*** DATA LISTING ***
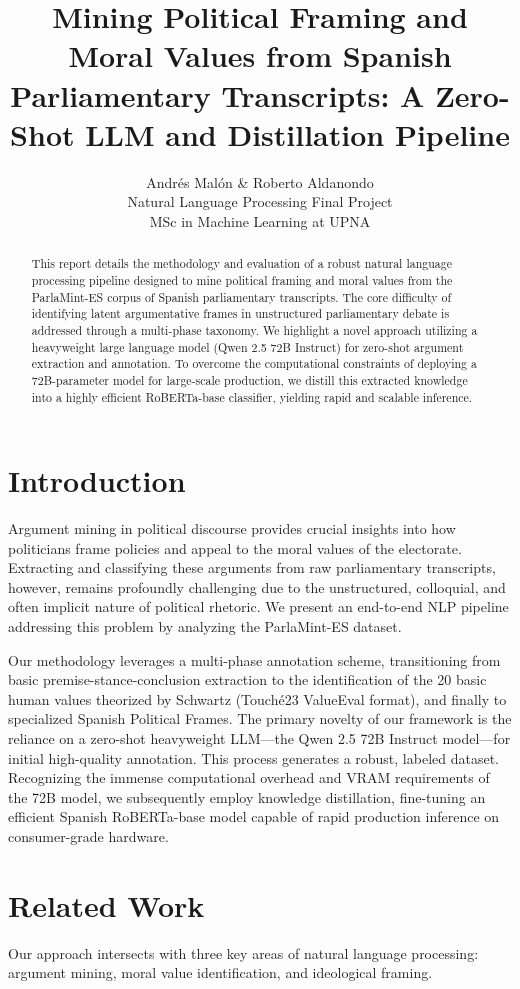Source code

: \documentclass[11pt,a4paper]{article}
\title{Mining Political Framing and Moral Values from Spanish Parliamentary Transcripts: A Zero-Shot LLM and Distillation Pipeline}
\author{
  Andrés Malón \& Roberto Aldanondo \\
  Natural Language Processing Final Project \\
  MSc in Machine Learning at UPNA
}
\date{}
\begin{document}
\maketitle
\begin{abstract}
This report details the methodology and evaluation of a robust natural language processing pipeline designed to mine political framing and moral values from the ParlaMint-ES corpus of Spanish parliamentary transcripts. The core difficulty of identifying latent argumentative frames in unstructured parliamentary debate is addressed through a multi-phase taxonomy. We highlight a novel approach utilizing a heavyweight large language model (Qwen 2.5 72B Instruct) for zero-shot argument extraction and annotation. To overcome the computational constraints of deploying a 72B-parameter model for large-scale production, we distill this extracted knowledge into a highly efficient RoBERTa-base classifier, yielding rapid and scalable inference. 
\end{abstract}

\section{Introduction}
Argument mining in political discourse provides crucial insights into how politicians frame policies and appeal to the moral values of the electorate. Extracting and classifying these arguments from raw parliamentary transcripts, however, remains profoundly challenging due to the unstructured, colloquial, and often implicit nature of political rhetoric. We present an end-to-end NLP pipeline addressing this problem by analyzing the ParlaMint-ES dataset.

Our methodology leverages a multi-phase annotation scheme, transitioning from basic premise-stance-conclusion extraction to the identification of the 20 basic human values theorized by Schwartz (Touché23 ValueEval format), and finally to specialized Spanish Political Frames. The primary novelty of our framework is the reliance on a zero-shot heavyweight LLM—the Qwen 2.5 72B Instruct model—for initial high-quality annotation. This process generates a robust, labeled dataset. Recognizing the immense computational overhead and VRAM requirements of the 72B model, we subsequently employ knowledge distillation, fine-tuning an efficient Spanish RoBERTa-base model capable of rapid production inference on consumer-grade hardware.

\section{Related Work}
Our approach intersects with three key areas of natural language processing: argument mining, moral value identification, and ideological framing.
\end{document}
***
**TASK INSTRUCTIONS:**
The response should hold exactly the lines starting at the line with "Natural Language Processing Final" and ending at the line with "Our approach intersects", and no other line of the material above.

**TASK ANSWER:**
  Natural Language Processing Final Project \\
  MSc in Machine Learning at UPNA
}
\date{}
\begin{document}
\maketitle
\begin{abstract}
This report details the methodology and evaluation of a robust natural language processing pipeline designed to mine political framing and moral values from the ParlaMint-ES corpus of Spanish parliamentary transcripts. The core difficulty of identifying latent argumentative frames in unstructured parliamentary debate is addressed through a multi-phase taxonomy. We highlight a novel approach utilizing a heavyweight large language model (Qwen 2.5 72B Instruct) for zero-shot argument extraction and annotation. To overcome the computational constraints of deploying a 72B-parameter model for large-scale production, we distill this extracted knowledge into a highly efficient RoBERTa-base classifier, yielding rapid and scalable inference. 
\end{abstract}

\section{Introduction}
Argument mining in political discourse provides crucial insights into how politicians frame policies and appeal to the moral values of the electorate. Extracting and classifying these arguments from raw parliamentary transcripts, however, remains profoundly challenging due to the unstructured, colloquial, and often implicit nature of political rhetoric. We present an end-to-end NLP pipeline addressing this problem by analyzing the ParlaMint-ES dataset.

Our methodology leverages a multi-phase annotation scheme, transitioning from basic premise-stance-conclusion extraction to the identification of the 20 basic human values theorized by Schwartz (Touché23 ValueEval format), and finally to specialized Spanish Political Frames. The primary novelty of our framework is the reliance on a zero-shot heavyweight LLM—the Qwen 2.5 72B Instruct model—for initial high-quality annotation. This process generates a robust, labeled dataset. Recognizing the immense computational overhead and VRAM requirements of the 72B model, we subsequently employ knowledge distillation, fine-tuning an efficient Spanish RoBERTa-base model capable of rapid production inference on consumer-grade hardware.

\section{Related Work}
Our approach intersects with three key areas of natural language processing: argument mining, moral value identification, and ideological framing.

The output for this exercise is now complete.